Zapatero a tus zapatos. Ratero a tus andadas. Tiene apenas 26 años, pero “El Chilango” es un compendio de la vida criminal, ya sea en la calle o en los reclusorios. Con poco más de 24 horas en la calle decidió volver a robar. Un amigo le dijo que lo que dejaba buenas ganancias era “cadenear”. Es decir, arrancar cadenas de oro a transeúntes de calles céntricas de la ciudad. “Ya llevaba cuatro, pero la pinche ambición me ganó”, relataba sobre su desgraciada decisión de quitar una cadena más. Esa última presea se la arrancó a una francesa, “gritona la cabrona”, añadió. Cuando trató de perpetrar su fechoría la víctima gritó y gritó. Lo persiguió unos metros. Él aceleró el paso y, de pronto, se vio frente al abundante tráfico de una de las calles principales. La francesa estaba detrás. Decisión límite: ¿cruzar o no cruzar? Va. De pronto sus piernas lo llevaron al otro lado de la acera. Había esquivado los vehículos. La libró.

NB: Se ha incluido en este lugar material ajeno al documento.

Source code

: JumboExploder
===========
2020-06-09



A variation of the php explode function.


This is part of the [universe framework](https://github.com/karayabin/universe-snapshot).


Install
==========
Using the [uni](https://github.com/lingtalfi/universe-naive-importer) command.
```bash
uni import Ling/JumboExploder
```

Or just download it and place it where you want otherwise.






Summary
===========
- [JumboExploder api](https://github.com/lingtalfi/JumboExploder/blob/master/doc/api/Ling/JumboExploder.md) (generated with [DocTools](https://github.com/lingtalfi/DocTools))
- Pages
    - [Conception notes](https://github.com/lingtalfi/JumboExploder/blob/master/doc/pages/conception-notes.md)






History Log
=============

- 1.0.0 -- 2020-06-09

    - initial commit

Respiró aliviado de quitarse de encima a esa francesa incómoda y bajó el ritmo de su trote. “Puf”. Golpe seco en su pantorrilla. La llanta de una motocicleta detuvo su carrera y lo lanzó a una tienda de telas. Casi reventó la vitrina. Como pudo se levantó y aventó al conductor de la moto, quien se le había echado encima. Retomó su huida seguido por el motociclista. Todo por piernas. La condición física del “Chilango” ya estaba mermada luego de tres o cuatro springs anteriores. Le faltaba el aire. Prefirió entonces tantear al perseguidor. Lo vio de reojo. Un poco más grueso que él, así que decidió enfrentarlo. Se paró a mitad de la calle. “¿Bueno, qué quieres hijo de la chin..?” No alcanzó a terminar la frase cuando el otro desenfundó una escuadra. “Policía Judicial”. “Chale, si me lo dice antes nos evitamos la pinche corretiza”, decía socarrón. El ticket ya estaba pagado. Había sido momento para subir a la montaña rusa de su conversación, de la historia de su vida.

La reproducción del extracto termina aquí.